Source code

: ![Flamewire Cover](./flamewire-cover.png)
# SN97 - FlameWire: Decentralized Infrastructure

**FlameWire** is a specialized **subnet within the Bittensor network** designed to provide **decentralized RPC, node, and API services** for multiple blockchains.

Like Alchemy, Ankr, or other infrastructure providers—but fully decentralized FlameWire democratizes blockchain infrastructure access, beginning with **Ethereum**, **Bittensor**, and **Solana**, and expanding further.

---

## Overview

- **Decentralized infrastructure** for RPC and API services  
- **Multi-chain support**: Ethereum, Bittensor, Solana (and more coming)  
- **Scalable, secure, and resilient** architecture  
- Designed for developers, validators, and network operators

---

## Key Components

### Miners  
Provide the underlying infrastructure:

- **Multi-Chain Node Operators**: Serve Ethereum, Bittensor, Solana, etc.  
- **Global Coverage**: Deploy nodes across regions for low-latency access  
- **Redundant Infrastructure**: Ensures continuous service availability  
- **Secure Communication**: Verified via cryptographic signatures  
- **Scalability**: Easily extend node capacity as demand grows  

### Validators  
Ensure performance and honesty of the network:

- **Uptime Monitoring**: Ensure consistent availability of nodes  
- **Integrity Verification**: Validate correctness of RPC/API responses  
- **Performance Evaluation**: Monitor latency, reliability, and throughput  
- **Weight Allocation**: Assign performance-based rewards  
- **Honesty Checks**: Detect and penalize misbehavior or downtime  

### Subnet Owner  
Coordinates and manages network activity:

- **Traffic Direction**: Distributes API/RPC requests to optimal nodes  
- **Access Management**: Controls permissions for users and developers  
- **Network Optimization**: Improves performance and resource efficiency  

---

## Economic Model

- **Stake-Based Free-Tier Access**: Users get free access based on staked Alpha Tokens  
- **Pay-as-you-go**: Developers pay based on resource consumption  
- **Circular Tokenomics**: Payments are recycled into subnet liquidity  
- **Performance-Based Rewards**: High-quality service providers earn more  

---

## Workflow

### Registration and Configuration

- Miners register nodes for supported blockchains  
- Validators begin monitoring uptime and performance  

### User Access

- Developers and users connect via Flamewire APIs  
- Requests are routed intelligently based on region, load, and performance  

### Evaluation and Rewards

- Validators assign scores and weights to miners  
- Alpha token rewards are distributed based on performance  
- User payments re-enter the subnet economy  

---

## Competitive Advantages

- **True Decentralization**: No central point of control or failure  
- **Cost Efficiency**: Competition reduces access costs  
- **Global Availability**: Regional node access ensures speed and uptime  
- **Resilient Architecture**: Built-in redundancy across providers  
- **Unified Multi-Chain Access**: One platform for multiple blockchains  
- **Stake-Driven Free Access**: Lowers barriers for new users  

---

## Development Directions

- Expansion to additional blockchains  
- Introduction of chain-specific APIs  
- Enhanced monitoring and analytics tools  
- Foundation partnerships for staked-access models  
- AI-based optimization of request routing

## WHAT TO WORK ON
Every line of the records above where the string "services" is found should be copied.

## RESPONSE
**FlameWire** is a specialized **subnet within the Bittensor network** designed to provide **decentralized RPC, node, and API services** for multiple blockchains.
- **Decentralized infrastructure** for RPC and API services  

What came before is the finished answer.